13. “Allah’a ve Resulüne karşı gelenler.” (Mücadele, 58/5)
2. Resulüne karşı gelenler.Allah’a karşı gelenler, Kur’an’daki hükümlere karşı gelenlerdir. Kim ki Kur’an’ın helalini helal, haramını haram kabul etmezse, bu kişi Allah’a karşı gelmiş olur. Peki ayette geçen, Resulüne karşı gelenler kimlerdir? Sakın, “Bunlar da Kur’an’daki hükümlere karşı gelenlerdir.” demeyin. Çünkü bunlar, Kur’an’daki hükümlere karşı gelenler olamaz. Arapça bilmeyenler için bunu izah edelim:
يُحَادُّونَ اللَّهَ وَرَسُولَهُ ayetindeki “vav” harfi, atıf harfidir. Atıf harfi, kendinden sonrasıyla öncesinin farklı olduğunu gösterir. Biz bunu Türkçede de kullanıyoruz. Mesela, Cüneyt ve Vedat geldi desek, Vedat’ın Cüneyt’ten farklı bir şahıs olduğunu anlarız. Vedat farklıdır, Cüneyt farklıdır. Bu farkı ortaya koyan edat da “ve” edatıdır.
Aynen bunun gibi, يُحَادُّونَ اللَّهَ وَرَسُولَهُ Allah’a karşı gelenler ve Resulüne karşı gelenler dediğimizde, Resulüne karşı gelenlerin, Allah’a karşı gelenlerden farklı olduğunu anlarız. Eğer ikisi aynı olsaydı, arada “vav” atıf harfi kullanılmaz ve sadece “Allah’a karşı gelenler.” denilirdi. Halbuki böyle denilmemiş. Peki ne denilmiş: Allah’a karşı gelenler ve Resulüne karşı gelenler denilmiş.

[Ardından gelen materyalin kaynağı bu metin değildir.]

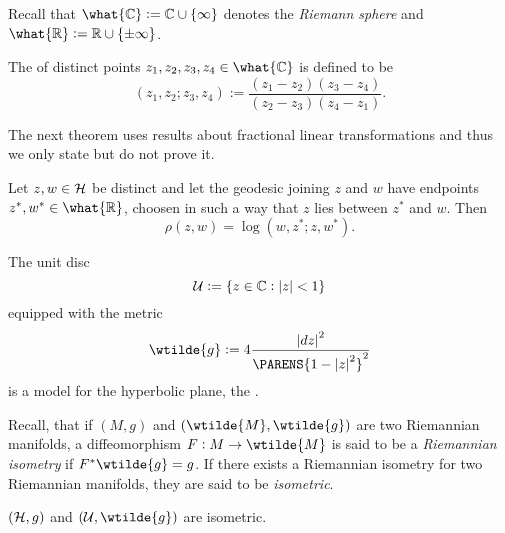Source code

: Recall that $\what{\Cbb} := \Cbb \cup \cbr[0]{\infty}$ denotes the \emph{Riemann sphere} and $\what{\Rbb} := \Rbb \cup \cbr[0]{\pm\infty}$.

\begin{definition}
	The  of distinct points $z_1,z_2,z_3,z_4 \in \what{\Cbb}$ is defined to be
	\begin{equation}
		(z_1,z_2;z_3,z_4) := \frac{(z_1 - z_2)(z_3 - z_4)}{(z_2 - z_3)(z_4 - z_1)}.
	\end{equation}
\end{definition}

The next theorem uses results about fractional linear transformations and thus we only state but do not prove it.

\begin{theorem}
	Let $z,w \in \mathcal{H}$ be distinct and let the geodesic joining $z$ and $w$ have endpoints $z^*,w^* \in \what{\Rbb}$, choosen in such a way that $z$ lies between $z^*$ and $w$. Then
	\begin{equation}
		\rho(z,w) = \log (w,z^*;z,w^*).
	\end{equation}
\end{theorem}

\begin{definition}
	The unit disc 
	\begin{equation}
		\Ucal := \cbr[0]{z \in \Cbb : \abs[0]{z} < 1}
	\end{equation}
	\noindent equipped with the metric
	\begin{equation}
		\wtilde{g} := 4\frac{\abs[0]{dz}^2}{\PARENS{1 - \abs[0]{z}^2}^2}
	\end{equation}
	\noindent is a model for the hyperbolic plane, the .
\end{definition}

Recall, that if $(M,g)$ and $(\wtilde{M},\wtilde{g})$ are two Riemannian manifolds, a diffeomorphism $F : M \to \wtilde{M}$ is said to be a \emph{Riemannian isometry} if $F^* \wtilde{g} = g$. If there exists a Riemannian isometry for two Riemannian manifolds, they are said to be \emph{isometric}.

\begin{proposition}
	$(\mathcal{H}, g)$ and $(\Ucal, \wtilde{g})$ are isometric.
\end{proposition}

Bütün bu izahlardan sonra sorumuz şu:
Allah’a karşı gelmek, Allah’ın kitabının hükümlerine karşı gelmektir. Karşı gelmenin manası, itaat etmemektir. Yoksa burada fiziki bir karşı gelme değildir. Kim Kur’an’ın hükmüne itaat etmezse, Allah’a karşı gelmiş olur.
Peki, Resulüne karşı gelmek, nedir? Aklınıza, Peygamberimiz (asm)’in, hadis-i şerifleriyle bildirdiği hükümlere karşı gelmekten başka bir mana geliyor mu? Herhalde gelmiyordur.
İslam’ın hükümlerini bizler, Kur’an’dan ve Peygamberimizin hadislerinden öğreniyoruz. Kur’an’ın hükümlerini kabul etmeyenler, Allah’a karşı gelmiş olur. Peygamberimizin bildirdiği hükümleri kabul etmeyen de Resulüne karşı gelmiş olur.
Demek birisi, sadece Allah’ın haram kıldıklarını, yani Kur’an’daki haramları kabul etse, bu yeterli değildir. Resulullah (asm)’ın emir ve yasaklarını da kabul etmelidir. Kabul etmezse, ayetin ifadesiyle, Resulüne karşı gelmiş olur.
Bu izahlardan sonra, şimdi hadis inkarcılarına bir çift sözümüz var:
Hadis inkarcılarına diyoruz ki, siz: “Biz Kur’an’a uyarız. Kur’an bize yeter.” diyorsunuz. Peki, Mücadele suresinin 5. ayetine niçin uymuyorsunuz? Bu ayeti kerime, Peygamberimiz (asm)’e karşı gelmemizi, yani onun sözü üzerine söz söylememizi, onun hükmü üzerine başka bir hüküm vermemizi ve onun sünnetine muhalefet etmemizi yasaklıyor. Siz ise bu yasağı hiç umursamayıp, hadisleri ve sünneti inkar ediyorsunuz. Hadisleri ve sünneti inkar etmeniz, Peygamberimiz (asm)’e karşı gelmek değil midir?.. Ve bakın, ayet-i kerime sizin akıbetinizi haber veriyor: Peygambere karşı gelenler helak edilecek, rezil edilecek! Siz helak olmaktan ve rezil edilmekten hiç korkmuyor musunuz?
Sevgili kardeşlerim, bu dersimizi burada noktalayalım. Bir sonraki dersimizde, hadis inkarcılarının çiğnedikleri On üçüncü ayeti göstereceğiz. Bir sonraki derste buluşuncaya kadar Allah’a emanet olunuz.